Un autre problème pointé par une vingtaine de répondants est de recueillir l’avis ou le consentement de la personne protégée sans la mettre en situation de stress. De nombreuses décisions à prendre sont très personnelles (choix des vêtements à acheter pour une personne en maison de retraite, dispositions à prendre en cas de décès), et certaines ont de plus des conséquences importantes (choix du lieu de vie, décision concernant un acte médical lourd et invasif). Le mandataire peut d’abord avoir des difficultés pour communiquer avec la personne, de sorte qu’il peine à savoir ce qu’elle souhaite. Ensuite, il arrive que cette dernière donne son consentement, mais que lorsqu’il s’agit de mettre en œuvre la décision, elle ne se souvienne plus ni des explications fournies, ni de l’option qu’elle a approuvée. Même si, « au moment de lui faire signer les documents, [la personne] comprend et a conscience, je ne suis pas à l’aise car je sais que, dans les minutes qui suivent, elle a oublié », note une MJPM. En outre, certains mandataires ont le sentiment que les efforts qu’ils déploient pour associer l’intéressé aux décisions créent parfois chez lui de l’anxiété, de la confusion ou de la tristesse. « Lors des entrevues à domicile, la personne souhaite exprimer des choses et ne parvient plus à les verbaliser. J’ai l’impression de la confronter un peu plus à la maladie qui l’envahit », témoigne un répondant. A cet égard, « un respect purement formel des recommandations de bonnes pratiques sur la participation des personnes protégées à la mise en œuvre de la mesure peut détourner ces préconisations de leur visée », estime Fabrice Gzil, qui invite à s’interroger sur la façon de leur « donner un sens ».

Un troisième type de questionnement, mis en avant par une dizaine de délégués, est relatif au fait de déterminer quelles décisions la personne est capable de prendre seule.

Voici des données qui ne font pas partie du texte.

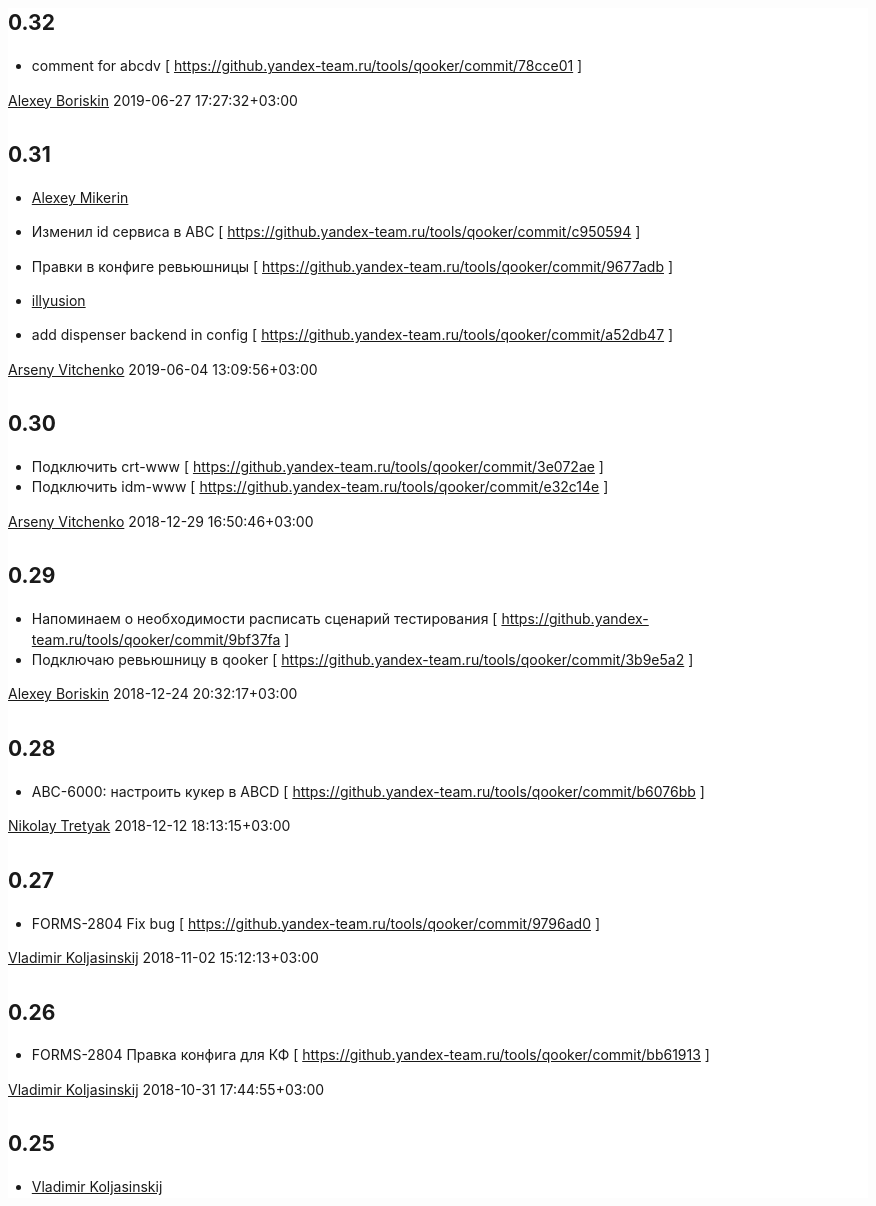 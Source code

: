0.32
----
 * comment for abcdv  [ https://github.yandex-team.ru/tools/qooker/commit/78cce01 ]

[Alexey Boriskin](http://staff/uruz@yandex-team.ru) 2019-06-27 17:27:32+03:00

0.31
----

* [Alexey Mikerin](http://staff/elisei@yandex-team.ru)

 * Изменил id сервиса в АВС     [ https://github.yandex-team.ru/tools/qooker/commit/c950594 ]
 * Правки в конфиге ревьюшницы  [ https://github.yandex-team.ru/tools/qooker/commit/9677adb ]

* [illyusion](http://staff/illyusion@yandex-team.ru)

 * add dispenser backend in config  [ https://github.yandex-team.ru/tools/qooker/commit/a52db47 ]

[Arseny Vitchenko](http://staff/forestdeer@yandex-team.ru) 2019-06-04 13:09:56+03:00

0.30
----
 * Подключить crt-www  [ https://github.yandex-team.ru/tools/qooker/commit/3e072ae ]
 * Подключить idm-www  [ https://github.yandex-team.ru/tools/qooker/commit/e32c14e ]

[Arseny Vitchenko](http://staff/forestdeer@yandex-team.ru) 2018-12-29 16:50:46+03:00

0.29
----
 * Напоминаем о необходимости расписать сценарий тестирования  [ https://github.yandex-team.ru/tools/qooker/commit/9bf37fa ]
 * Подключаю ревьюшницу в qooker                               [ https://github.yandex-team.ru/tools/qooker/commit/3b9e5a2 ]

[Alexey Boriskin](http://staff/uruz@yandex-team.ru) 2018-12-24 20:32:17+03:00

0.28
----
 * ABC-6000: настроить кукер в ABCD  [ https://github.yandex-team.ru/tools/qooker/commit/b6076bb ]

[Nikolay Tretyak](http://staff/ndtretyak@yandex-team.ru) 2018-12-12 18:13:15+03:00

0.27
----
 * FORMS-2804 Fix bug  [ https://github.yandex-team.ru/tools/qooker/commit/9796ad0 ]

[Vladimir Koljasinskij](http://staff/smosker@yandex-team.ru) 2018-11-02 15:12:13+03:00

0.26
----
 * FORMS-2804 Правка конфига для КФ  [ https://github.yandex-team.ru/tools/qooker/commit/bb61913 ]

[Vladimir Koljasinskij](http://staff/smosker@yandex-team.ru) 2018-10-31 17:44:55+03:00

0.25
----

* [Vladimir Koljasinskij](http://staff/smosker@yandex-team.ru)
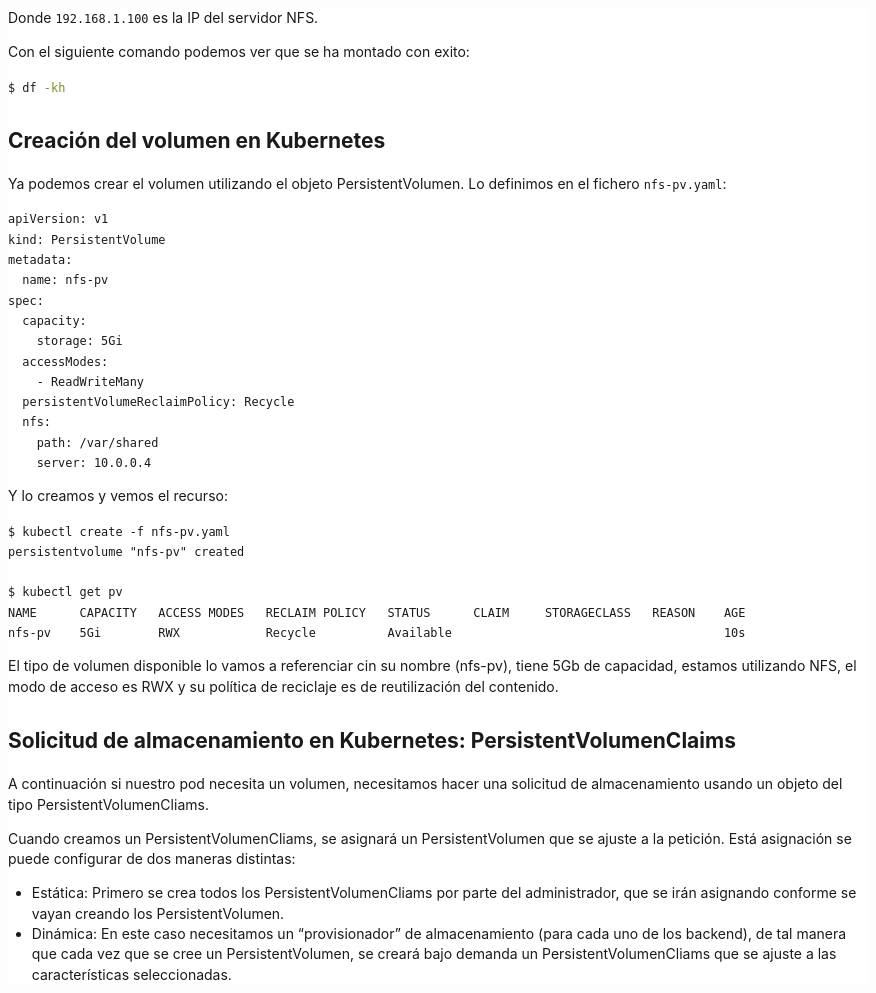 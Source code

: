 Donde `192.168.1.100` es la IP del servidor NFS.

Con el siguiente comando podemos ver que se ha montado con exito:
```sh
$ df -kh
```

## Creación del volumen en Kubernetes
Ya podemos crear el volumen utilizando el objeto PersistentVolumen. Lo definimos en el fichero `nfs-pv.yaml`:

```
apiVersion: v1
kind: PersistentVolume
metadata:
  name: nfs-pv
spec:
  capacity:
    storage: 5Gi
  accessModes:
    - ReadWriteMany
  persistentVolumeReclaimPolicy: Recycle
  nfs:
    path: /var/shared
    server: 10.0.0.4
```

Y lo creamos y vemos el recurso:

```
$ kubectl create -f nfs-pv.yaml 
persistentvolume "nfs-pv" created

$ kubectl get pv
NAME      CAPACITY   ACCESS MODES   RECLAIM POLICY   STATUS      CLAIM     STORAGECLASS   REASON    AGE
nfs-pv    5Gi        RWX            Recycle          Available                                      10s
```

El tipo de volumen disponible lo vamos a referenciar cin su nombre (nfs-pv), tiene 5Gb de capacidad, estamos utilizando NFS, el modo de acceso es RWX y su política de reciclaje es de reutilización del contenido.

## Solicitud de almacenamiento en Kubernetes: PersistentVolumenClaims

A continuación si nuestro pod necesita un volumen, necesitamos hacer una solicitud de almacenamiento usando un objeto del tipo PersistentVolumenCliams.

Cuando creamos un PersistentVolumenCliams, se asignará un PersistentVolumen que se ajuste a la petición. Está asignación se puede configurar de dos maneras distintas:

- Estática: Primero se crea todos los PersistentVolumenCliams por parte del administrador, que se irán asignando conforme se vayan creando los PersistentVolumen.
- Dinámica: En este caso necesitamos un “provisionador” de almacenamiento (para cada uno de los backend), de tal manera que cada vez que se cree un PersistentVolumen, se creará bajo demanda un PersistentVolumenCliams que se ajuste a las características seleccionadas.
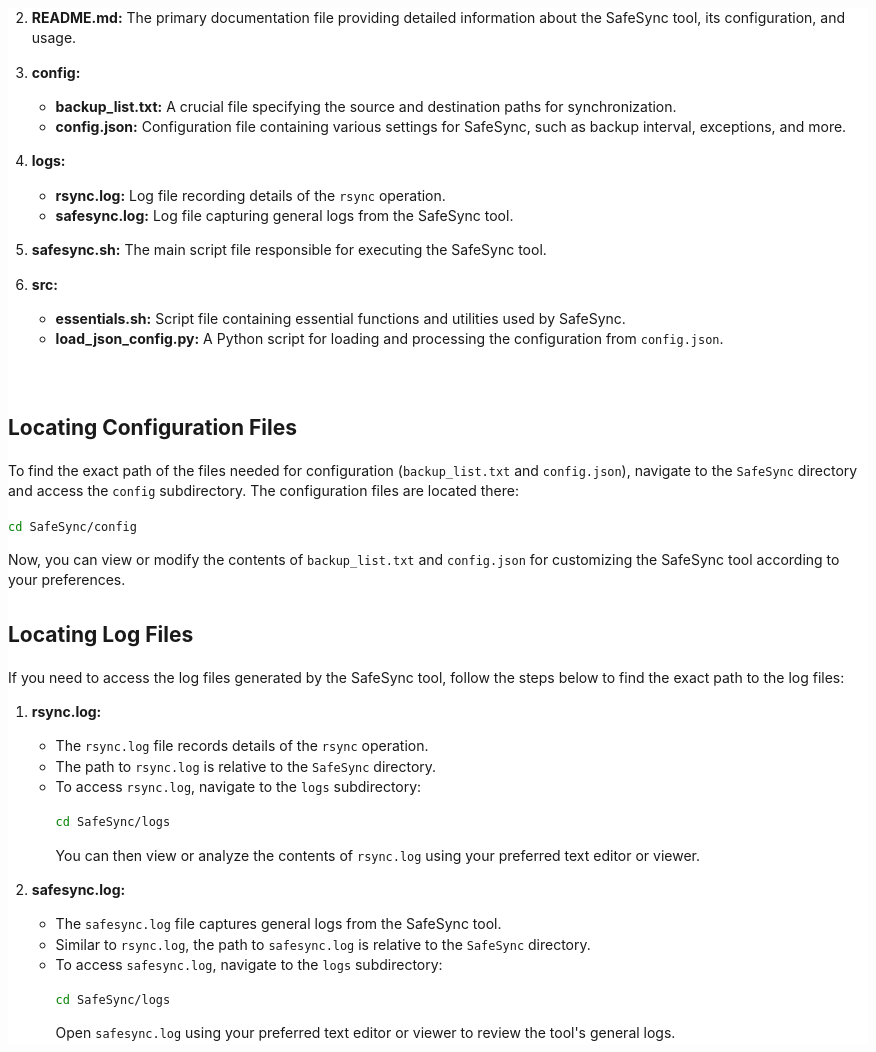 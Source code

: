 2. **README.md:** The primary documentation file providing detailed information about the SafeSync tool, its configuration, and usage.

3. **config:**
   - **backup_list.txt:** A crucial file specifying the source and destination paths for synchronization.
   - **config.json:** Configuration file containing various settings for SafeSync, such as backup interval, exceptions, and more.

4. **logs:**
   - **rsync.log:** Log file recording details of the `rsync` operation.
   - **safesync.log:** Log file capturing general logs from the SafeSync tool.

5. **safesync.sh:** The main script file responsible for executing the SafeSync tool.

6. **src:**
   - **essentials.sh:** Script file containing essential functions and utilities used by SafeSync.
   - **load_json_config.py:** A Python script for loading and processing the configuration from `config.json`.

<br>

## Locating Configuration Files

To find the exact path of the files needed for configuration (`backup_list.txt` and `config.json`), navigate to the `SafeSync` directory and access the `config` subdirectory. The configuration files are located there:

```bash
cd SafeSync/config
```

Now, you can view or modify the contents of `backup_list.txt` and `config.json` for customizing the SafeSync tool according to your preferences.

## Locating Log Files

If you need to access the log files generated by the SafeSync tool, follow the steps below to find the exact path to the log files:

1. **rsync.log:**
   - The `rsync.log` file records details of the `rsync` operation.
   - The path to `rsync.log` is relative to the `SafeSync` directory.
   - To access `rsync.log`, navigate to the `logs` subdirectory:
     ```bash
     cd SafeSync/logs
     ```
     You can then view or analyze the contents of `rsync.log` using your preferred text editor or viewer.

2. **safesync.log:**
   - The `safesync.log` file captures general logs from the SafeSync tool.
   - Similar to `rsync.log`, the path to `safesync.log` is relative to the `SafeSync` directory.
   - To access `safesync.log`, navigate to the `logs` subdirectory:
     ```bash
     cd SafeSync/logs
     ```
     Open `safesync.log` using your preferred text editor or viewer to review the tool's general logs.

Les MJPM sont confrontés à l’aggravation lente des troubles cognitifs, mais aussi à la fluctuation des capacités de la personne, et ils se demandent comment traduire dans la réalité le principe de respect de sa volonté et de son autonomie. Ultérieurement, quand le malade n’est plus apte à donner son avis et à faire des choix, les délégués ont souvent bien du mal à savoir ce qu’il convient de décider. Cette question est, pour un quart des répondants, le problème le plus épineux rencontré dans leur accompagnement. « Le risque est de prendre des décisions qui nous semblent le plus adaptées, mais qui, en réalité, ne conviennent pas à la personne », fait remarquer un MJPM. Lorsqu’ils ont à décider pour le majeur protégé, les professionnels recourent à deux moyens, détaille Fabrice Gzil : « Le premier consiste à se demander quelle décision correspond le mieux à l’intérêt subjectif de la personne – et non pas à l’intérêt objectif de n’importe quelle personne de cet âge ; le second est d’échanger avec le personnel soignant, la famille, les collègues de travail. » C’est la décision afférente au maintien à domicile qui se révèle la plus délicate pour près de la moitié des MJPM. Diverses raisons – dont les risques de mise en danger de la personne, mais aussi le coût de la prise en charge à domicile – amènent les MJPM à s’interroger sur l’opportunité d’une entrée en établissement. Quand la personne est réticente, voire s’oppose à ce projet, la difficulté est de mettre en balance sa liberté et sa protection. Ce choix, commente un délégué, « peut relever d’un vrai cas de conscience ».

Notes

(1) De 10 à 20 % à domicile, entre 30 % et 40 % en établissement.

(2) Cf. La Lettre de l’Observatoire des dispositifs de prise en charge et d’accompagnement de la maladie d’Alzheimer n° 33-34 – Octobre 2014.